OVID – “The Erotic Poems” (Penguin Classics, 1982)
Continuing my exploration of Roman literature I thought I’d tackle one of the great poets of the period, Ovid (Publius Ovidius Naso), 43 BC – 17 or 18 AD, most famous for his lengthy ‘Metamorphoses.’
To be honest, I’ve never been a great fan of poetry: perhaps put off by forced readings of such horrors as Walter de la Mare at school, which somehow served to cancel out the appeal of Milton and Chaucer.
But, having thoroughly enjoyed Martial‘s epigrams, and given the promising title of Ovid‘s tome, I thought it high time to overcome my prejudice and dive in.
The book consists of three main parts which deal with elegies to Ovid‘s mysterious mistress Corinna, the practical aspects of acquiring love (by which we mean ways of seducing women), and how to dispense with it once things have turned sour.
It has to be said from the start that the title is slightly misleading for the modern reader in that the term ‘erotic‘ is employed in its classical sense (relating to love), and thus anyone expecting accounts of kinky perversion is likely to be disappointed.

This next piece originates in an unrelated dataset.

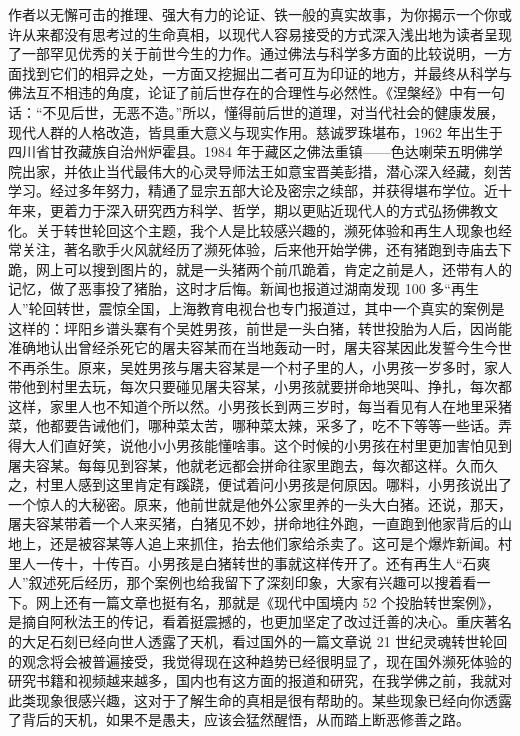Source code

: \begin{book}
    作者以无懈可击的推理、强大有力的论证、铁一般的真实故事，为你揭示一个你或许从来都没有思考过的生命真相，以现代人容易接受的方式深入浅出地为读者呈现了一部罕见优秀的关于前世今生的力作。通过佛法与科学多方面的比较说明，一方面找到它们的相异之处，一方面又挖掘出二者可互为印证的地方，并最终从科学与佛法互不相违的角度，论证了前后世存在的合理性与必然性。《涅槃经》中有一句话：“不见后世，无恶不造。”所以，懂得前后世的道理，对当代社会的健康发展，现代人群的人格改造，皆具重大意义与现实作用。慈诚罗珠堪布，1962 年出生于四川省甘孜藏族自治州炉霍县。1984 年于藏区之佛法重镇——色达喇荣五明佛学院出家，并依止当代最伟大的心灵导师法王如意宝晋美彭措，潜心深入经藏，刻苦学习。经过多年努力，精通了显宗五部大论及密宗之续部，并获得堪布学位。近十年来，更着力于深入研究西方科学、哲学，期以更贴近现代人的方式弘扬佛教文化。关于转世轮回这个主题，我个人是比较感兴趣的，濒死体验和再生人现象也经常关注，著名歌手火风就经历了濒死体验，后来他开始学佛，还有猪跑到寺庙去下跪，网上可以搜到图片的，就是一头猪两个前爪跪着，肯定之前是人，还带有人的记忆，做了恶事投了猪胎，这时才后悔。新闻也报道过湖南发现 100 多“再生人”轮回转世，震惊全国，上海教育电视台也专门报道过，其中一个真实的案例是这样的：坪阳乡谱头寨有个吴姓男孩，前世是一头白猪，转世投胎为人后，因尚能准确地认出曾经杀死它的屠夫容某而在当地轰动一时，屠夫容某因此发誓今生今世不再杀生。原来，吴姓男孩与屠夫容某是一个村子里的人，小男孩一岁多时，家人带他到村里去玩，每次只要碰见屠夫容某，小男孩就要拼命地哭叫、挣扎，每次都这样，家里人也不知道个所以然。小男孩长到两三岁时，每当看见有人在地里采猪菜，他都要告诫他们，哪种菜太苦，哪种菜太辣，采多了，吃不下等等一些话。弄得大人们直好笑，说他小小男孩能懂啥事。这个时候的小男孩在村里更加害怕见到屠夫容某。每每见到容某，他就老远都会拼命往家里跑去，每次都这样。久而久之，村里人感到这里肯定有蹊跷，便试着问小男孩是何原因。哪料，小男孩说出了一个惊人的大秘密。原来，他前世就是他外公家里养的一头大白猪。还说，那天，屠夫容某带着一个人来买猪，白猪见不妙，拼命地往外跑，一直跑到他家背后的山地上，还是被容某等人追上来抓住，抬去他们家给杀卖了。这可是个爆炸新闻。村里人一传十，十传百。小男孩是白猪转世的事就这样传开了。还有再生人“石爽人”叙述死后经历，那个案例也给我留下了深刻印象，大家有兴趣可以搜着看一下。网上还有一篇文章也挺有名，那就是《现代中国境内 52 个投胎转世案例》，是摘自阿秋法王的传记，看着挺震撼的，也更加坚定了改过迁善的决心。重庆著名的大足石刻已经向世人透露了天机，看过国外的一篇文章说 21 世纪灵魂转世轮回的观念将会被普遍接受，我觉得现在这种趋势已经很明显了，现在国外濒死体验的研究书籍和视频越来越多，国内也有这方面的报道和研究，在我学佛之前，我就对此类现象很感兴趣，这对于了解生命的真相是很有帮助的。某些现象已经向你透露了背后的天机，如果不是愚夫，应该会猛然醒悟，从而踏上断恶修善之路。
\end{book}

The book is not a sex manual, either.
However, it is both frank and practical, and while the technical details of the bedchamber are largely left to the imagination, it provides explicit instruction on how to get, keep and ultimately dispose of romantic conquests.
Again, the modern reader will struck by the fact that human beings have not changed : much of the advice contained within the poems still holds true today, and aside from the frequent allusions to Greek and Roman mythology (of which some knowledge is required for a full understanding), it contains essentially the same tips as any modern material on the subject you can find on the Internet.
Not only are the contents pertinent and interesting, the translation of Peter Green is particularly fine, resulting in a smooth, fluent read, rich and yet not overly-intimidating in its vocabulary. Thorough explanatory notes are provided to help with the Roman contexts (although unlike Loeb editions, one is forced to turn to appendices rather than have them as more easily accessible footnotes), and the overall effect is of an eminently pleasurable read, even for those who feel poetry is not for them (there are no rhyming couplets here).
A fine work, and I look forward to tackling ‘Metamorphoses‘ in the near future.